Exercise goal – Search the records for the string "things", then copy each line where it appears.

☆ ☆ ☆

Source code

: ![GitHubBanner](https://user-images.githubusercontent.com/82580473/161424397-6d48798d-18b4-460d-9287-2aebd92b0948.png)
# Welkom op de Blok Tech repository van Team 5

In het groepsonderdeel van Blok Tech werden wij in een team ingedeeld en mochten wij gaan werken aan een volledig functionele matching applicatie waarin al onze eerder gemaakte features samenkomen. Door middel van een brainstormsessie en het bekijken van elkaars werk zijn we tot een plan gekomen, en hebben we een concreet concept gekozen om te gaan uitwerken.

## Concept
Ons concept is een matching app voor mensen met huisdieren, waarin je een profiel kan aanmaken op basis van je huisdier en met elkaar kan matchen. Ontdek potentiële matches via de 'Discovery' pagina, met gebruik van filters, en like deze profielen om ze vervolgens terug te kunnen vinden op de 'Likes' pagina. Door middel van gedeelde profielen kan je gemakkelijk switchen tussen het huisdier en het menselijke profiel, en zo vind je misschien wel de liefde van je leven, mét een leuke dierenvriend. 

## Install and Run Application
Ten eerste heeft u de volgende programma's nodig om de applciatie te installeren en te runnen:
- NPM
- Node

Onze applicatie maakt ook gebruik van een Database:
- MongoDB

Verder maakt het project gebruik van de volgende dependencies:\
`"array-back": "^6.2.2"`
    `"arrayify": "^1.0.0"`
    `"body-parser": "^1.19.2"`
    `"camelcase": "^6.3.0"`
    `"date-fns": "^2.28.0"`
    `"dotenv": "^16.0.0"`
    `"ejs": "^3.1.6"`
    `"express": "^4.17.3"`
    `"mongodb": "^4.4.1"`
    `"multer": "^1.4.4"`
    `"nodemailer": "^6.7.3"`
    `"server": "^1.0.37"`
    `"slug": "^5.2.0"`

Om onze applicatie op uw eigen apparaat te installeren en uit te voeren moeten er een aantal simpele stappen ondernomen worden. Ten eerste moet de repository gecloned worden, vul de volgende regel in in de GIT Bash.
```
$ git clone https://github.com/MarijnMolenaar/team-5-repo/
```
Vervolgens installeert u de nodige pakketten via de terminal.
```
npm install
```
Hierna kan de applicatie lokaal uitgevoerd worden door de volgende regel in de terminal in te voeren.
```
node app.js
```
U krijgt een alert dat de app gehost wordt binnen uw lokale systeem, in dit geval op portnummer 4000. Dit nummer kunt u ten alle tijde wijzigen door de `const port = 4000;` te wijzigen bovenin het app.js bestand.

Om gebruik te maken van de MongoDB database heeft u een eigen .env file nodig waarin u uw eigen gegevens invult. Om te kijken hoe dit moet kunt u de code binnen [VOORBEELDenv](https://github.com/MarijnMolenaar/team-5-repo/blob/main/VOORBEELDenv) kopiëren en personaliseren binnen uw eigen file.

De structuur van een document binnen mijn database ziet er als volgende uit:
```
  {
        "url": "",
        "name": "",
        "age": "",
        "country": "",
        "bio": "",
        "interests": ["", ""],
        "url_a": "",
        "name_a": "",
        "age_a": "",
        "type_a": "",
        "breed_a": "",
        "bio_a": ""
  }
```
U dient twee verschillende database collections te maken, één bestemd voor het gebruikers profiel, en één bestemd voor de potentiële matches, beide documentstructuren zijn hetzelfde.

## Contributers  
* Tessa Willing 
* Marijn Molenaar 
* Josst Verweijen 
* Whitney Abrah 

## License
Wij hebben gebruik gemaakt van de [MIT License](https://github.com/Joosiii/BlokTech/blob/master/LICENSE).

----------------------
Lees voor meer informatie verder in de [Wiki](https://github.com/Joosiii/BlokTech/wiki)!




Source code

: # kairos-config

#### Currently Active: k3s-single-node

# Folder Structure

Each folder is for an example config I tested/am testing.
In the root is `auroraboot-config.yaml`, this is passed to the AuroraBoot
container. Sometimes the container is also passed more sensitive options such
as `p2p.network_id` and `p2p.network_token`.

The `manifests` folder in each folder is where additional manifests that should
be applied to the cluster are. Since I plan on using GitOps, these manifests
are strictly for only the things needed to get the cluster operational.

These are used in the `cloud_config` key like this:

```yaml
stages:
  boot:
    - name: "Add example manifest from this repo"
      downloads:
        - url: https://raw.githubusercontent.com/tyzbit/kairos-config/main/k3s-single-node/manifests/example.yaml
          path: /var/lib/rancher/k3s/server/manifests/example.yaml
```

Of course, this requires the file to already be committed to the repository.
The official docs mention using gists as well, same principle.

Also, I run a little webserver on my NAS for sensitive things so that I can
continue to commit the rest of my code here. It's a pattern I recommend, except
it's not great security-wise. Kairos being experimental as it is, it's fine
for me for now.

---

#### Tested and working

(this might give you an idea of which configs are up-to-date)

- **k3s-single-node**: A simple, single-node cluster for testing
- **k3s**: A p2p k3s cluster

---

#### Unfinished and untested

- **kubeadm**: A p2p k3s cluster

☆ ☆ ☆

Answer box –
are strictly for only the things needed to get the cluster operational.
Also, I run a little webserver on my NAS for sensitive things so that I can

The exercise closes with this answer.